Department of Physics Durham University South Road Durham DH1 3LE

Speaker

Kieran Wood (University Of Nottingham)

Description

Multi-metric gravity is the umbrella term for a class of modified gravitational theories, motivated by a number of problems at the interface between gravity and particle physics, that extend general relativity (GR) via the inclusion of additional interacting massive spin-2 fields beyond the single massless graviton of GR. Nonlinearly, the extra interactions manifest as a framework where multiple metric tensors interact with one another on the same spacetime manifold (hence the name). To date, black hole solutions of these multi-metric theories are only understood for the simplest case of bigravity (N=2 metrics) in 4 dimensions. It is, for example, known that one class of bigravity black holes is unstable for certain values of the graviton mass, with the instability taking the same form as the notorious Gregory-Laflamme (GL) instability plaguing higher dimensional black strings.
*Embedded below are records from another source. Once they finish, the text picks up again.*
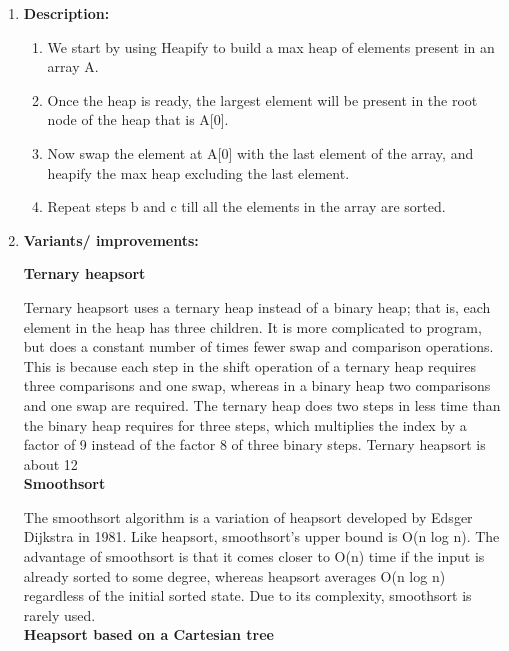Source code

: \documentclass[11pt,a4paper]{article}
\begin{document}
{\begin{enumerate}[label=\textbf{\arabic*})]
				\item \textbf{Description:}
					\begin{enumerate}
						\item We start by using Heapify to build a max heap of elements present in an array A.
						\item Once the heap is ready, the largest element will be present in the root node of the heap that is A[0].
						\item Now swap the element at A[0] with the last element of the array, and heapify the max heap excluding the last element.
						\item Repeat steps b and c till all the elements in the array are sorted.
					\end{enumerate}
				\item \textbf{Variants/ improvements:}
				
					\textbf{Ternary heapsort}
					
					Ternary heapsort uses a ternary heap instead of a binary heap; that is, each element in the heap has three children. It is more complicated to program, but does a constant number of times fewer swap and comparison operations. This is because each step in the shift operation of a ternary heap requires three comparisons and one swap, whereas in a binary heap two comparisons and one swap are required. The ternary heap does two steps in less time than the binary heap requires for three steps, which multiplies the index by a factor of 9 instead of the factor 8 of three binary steps. Ternary heapsort is about 12%
					\\[9pt]
					\textbf{Smoothsort}
					
					The smoothsort algorithm is a variation of heapsort developed by Edsger Dijkstra in 1981. Like heapsort, smoothsort's upper bound is O(n log n). The advantage of smoothsort is that it comes closer to O(n) time if the input is already sorted to some degree, whereas heapsort averages O(n log n) regardless of the initial sorted state. Due to its complexity, smoothsort is rarely used.
					\\[9pt]
					\textbf{Heapsort based on a Cartesian tree}
					

\end{enumerate}}
\end{document}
In this talk, I will show how to generalise the 4d bigravity results to the full multi-metric theory in arbitrary dimension, constructing a wide class of black hole solutions of the general theory, and determine their linear stability. I will also elucidate the link between the instabilities of these multi-metric black holes and those of higher dimensional black strings. The result seems to suggest that the GL instability may be more fundamentally linked to the nature of massive spin-2 interactions.